We could have opted out of these events if we wanted to. Not going would have been okay, in my mind at least. I think our family would have understood. When it comes down to it, we have to do what’s best for us at this point in our lives. Many bereaved parents are unable to attend family events so early in their grief. And yes, seven months is VERY early. It is still so raw. We are living one day at a time, and will for a while longer. The important thing is that we did not feel pressured into attending the events. Our loved ones asked how we were feeling about each event in advance. It helped to know people were considering our feelings and understood it would be difficult for us to attend big family events.

October was also Pregnancy and Infant Loss Awareness month. I participated in CarlyMarie’s Capture Your Grief event. My intention was to complete every subject, one for each day of PAIL Awareness. However, half way through the month, I had to take a step back. At first, I was disappointed I wasn’t going to finish the project. But I felt so overwhelmed and vulnerable, more than usual, once Pregnancy and Infant Loss Remembrance Day rolled around. Up until, and including, that day, it felt good to write a daily post. I think my post on Oct. 15 was so emotionally charged that I had reached my limit, and was unable to put any more energy into it.

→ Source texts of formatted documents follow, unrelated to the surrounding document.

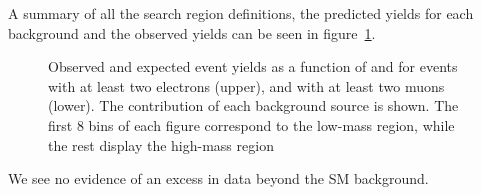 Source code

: A summary of all the search region definitions, the predicted yields for each background and the observed yields can be seen in figure~\ref{fig:allSRplotMuon}.
\begin{figure}[h]
\noindent
{}
\caption{Observed and expected event yields as a function of \mmin and
  \mtmin for events with
at least two electrons (upper), and with at least two muons (lower). The contribution of each
background source is shown. The first 8 bins of each figure correspond to the low-mass region,
while the rest display the high-mass region}
\label{fig:allSRplotMuon}
\end{figure}

We see no evidence of an excess in data beyond the SM background.

\clearpage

The Wave of Light was such a beautiful way to remember all the babies who have left this world too soon. Ben and I were deeply touched to see so many candles lit for Elliot. We were also touched that so many books were donated to the Elliot Kathryn Davis Book Drive for Room to Grow in Boston. The outpouring of support has been absolutely amazing. We’re still receiving cards, gifts, emails, and texts from people who want us to know they are thinking of us. It has made such an impact on our lives. We feel loved, as a family. We feel the love for us, and for Elliot. Thank you.

As we move into November, we are faced with the dreaded holiday season. I hate saying it like that. But in all honestly, I’m dreading it. I’m looking forward to celebrating the holidays with our loved ones. But obviously, one important person is missing from our celebration, and she will always be missing. I have no idea what this first year will be like. I am trying to stay positive for Thanksgiving and remind myself of everything that I am thankful for. I have a long list. But I also have a long list of things I’m not thankful for. The highlight of my Christmas celebration has always been family. We’re grateful that we will be surrounded by family and friends for the holidays, but a huge part of our family is missing now. Ben and I have a fantastic trip to Ireland planned. We’ve always wanted to go, but we also need to get away and do something different this year. It’s all very bittersweet. We’re living in a world of conflicting feelings. But you know what? That’s okay. We will survive. Together, and with Elliot, we will survive. I know she’ll be with us. She’s always here with us.

Boy, this is a long update. Almost done, I promise.

I also want to share that I’ve had the wonderful opportunity to write several guest posts for Still Mothers, and recently became a regular contributor. You can find my posts on the Still Mothers Website and right here on Walking With Elliot.

Lastly, at the beginning of my journey, I found a story from another bereaved mom, whose son was stillborn just a few days after Elliot. Reading her blog helped me so much in the early days of my grief. So much of her experience mirrored mine. I read each of her posts several dozen times because they brought me so much comfort. Through her posts, I realized I wasn’t alone. She recently redesigned her blog, that now includes a section for mothers to share their stories. By now, you may already know Elliot’s story quite well. It is also available on Sincerely, Mama, if you’re interested. If you have been wanting to share your story with the world, this is a wonderful place to start.

Thank you very much for following along.